> _Work instructions_:
The lines from the top of the material through the line with "### Key Features" are to be set down exactly. Leave the pictures out.

────────────────────

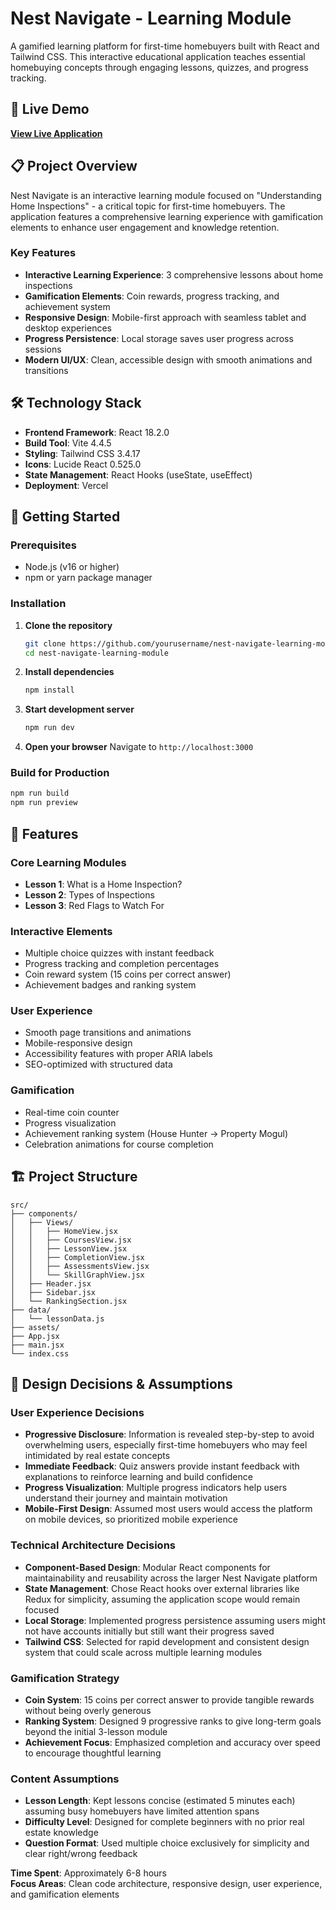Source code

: # Nest Navigate - Learning Module

A gamified learning platform for first-time homebuyers built with React and Tailwind CSS. This interactive educational application teaches essential homebuying concepts through engaging lessons, quizzes, and progress tracking.

## 🚀 Live Demo

**[View Live Application](https://nest-navigate-assignment.vercel.app/)**

## 📋 Project Overview

Nest Navigate is an interactive learning module focused on "Understanding Home Inspections" - a critical topic for first-time homebuyers. The application features a comprehensive learning experience with gamification elements to enhance user engagement and knowledge retention.

### Key Features

- **Interactive Learning Experience**: 3 comprehensive lessons about home inspections
- **Gamification Elements**: Coin rewards, progress tracking, and achievement system
- **Responsive Design**: Mobile-first approach with seamless tablet and desktop experiences
- **Progress Persistence**: Local storage saves user progress across sessions
- **Modern UI/UX**: Clean, accessible design with smooth animations and transitions

## 🛠 Technology Stack

- **Frontend Framework**: React 18.2.0
- **Build Tool**: Vite 4.4.5
- **Styling**: Tailwind CSS 3.4.17
- **Icons**: Lucide React 0.525.0
- **State Management**: React Hooks (useState, useEffect)
- **Deployment**: Vercel

## 🚀 Getting Started

### Prerequisites
- Node.js (v16 or higher)
- npm or yarn package manager

### Installation

1. **Clone the repository**
   ```bash
   git clone https://github.com/yourusername/nest-navigate-learning-module.git
   cd nest-navigate-learning-module
   ```

2. **Install dependencies**
   ```bash
   npm install
   ```

3. **Start development server**
   ```bash
   npm run dev
   ```

4. **Open your browser**
   Navigate to `http://localhost:3000`

### Build for Production

```bash
npm run build
npm run preview
```

## 📱 Features

### Core Learning Modules
- **Lesson 1**: What is a Home Inspection?
- **Lesson 2**: Types of Inspections  
- **Lesson 3**: Red Flags to Watch For

### Interactive Elements
- Multiple choice quizzes with instant feedback
- Progress tracking and completion percentages
- Coin reward system (15 coins per correct answer)
- Achievement badges and ranking system

### User Experience
- Smooth page transitions and animations
- Mobile-responsive design
- Accessibility features with proper ARIA labels
- SEO-optimized with structured data

### Gamification
- Real-time coin counter
- Progress visualization
- Achievement ranking system (House Hunter → Property Mogul)
- Celebration animations for course completion

## 🏗 Project Structure

```
src/
├── components/
│   ├── Views/
│   │   ├── HomeView.jsx
│   │   ├── CoursesView.jsx
│   │   ├── LessonView.jsx
│   │   ├── CompletionView.jsx
│   │   ├── AssessmentsView.jsx
│   │   └── SkillGraphView.jsx
│   ├── Header.jsx
│   ├── Sidebar.jsx
│   └── RankingSection.jsx
├── data/
│   └── lessonData.js
├── assets/
├── App.jsx
├── main.jsx
└── index.css
```

## 🎯 Design Decisions & Assumptions

### User Experience Decisions
- **Progressive Disclosure**: Information is revealed step-by-step to avoid overwhelming users, especially first-time homebuyers who may feel intimidated by real estate concepts
- **Immediate Feedback**: Quiz answers provide instant feedback with explanations to reinforce learning and build confidence
- **Progress Visualization**: Multiple progress indicators help users understand their journey and maintain motivation
- **Mobile-First Design**: Assumed most users would access the platform on mobile devices, so prioritized mobile experience

### Technical Architecture Decisions
- **Component-Based Design**: Modular React components for maintainability and reusability across the larger Nest Navigate platform
- **State Management**: Chose React hooks over external libraries like Redux for simplicity, assuming the application scope would remain focused
- **Local Storage**: Implemented progress persistence assuming users might not have accounts initially but still want their progress saved
- **Tailwind CSS**: Selected for rapid development and consistent design system that could scale across multiple learning modules

### Gamification Strategy
- **Coin System**: 15 coins per correct answer to provide tangible rewards without being overly generous
- **Ranking System**: Designed 9 progressive ranks to give long-term goals beyond the initial 3-lesson module
- **Achievement Focus**: Emphasized completion and accuracy over speed to encourage thoughtful learning

### Content Assumptions
- **Lesson Length**: Kept lessons concise (estimated 5 minutes each) assuming busy homebuyers have limited attention spans
- **Difficulty Level**: Designed for complete beginners with no prior real estate knowledge
- **Question Format**: Used multiple choice exclusively for simplicity and clear right/wrong feedback



**Time Spent**: Approximately 6-8 hours  
**Focus Areas**: Clean code architecture, responsive design, user experience, and gamification elements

────────────────────

> _Answer to this problem_:
Source code

: # Nest Navigate - Learning Module

A gamified learning platform for first-time homebuyers built with React and Tailwind CSS. This interactive educational application teaches essential homebuying concepts through engaging lessons, quizzes, and progress tracking.

## 🚀 Live Demo

**[View Live Application](https://nest-navigate-assignment.vercel.app/)**

## 📋 Project Overview

Nest Navigate is an interactive learning module focused on "Understanding Home Inspections" - a critical topic for first-time homebuyers. The application features a comprehensive learning experience with gamification elements to enhance user engagement and knowledge retention.

### Key Features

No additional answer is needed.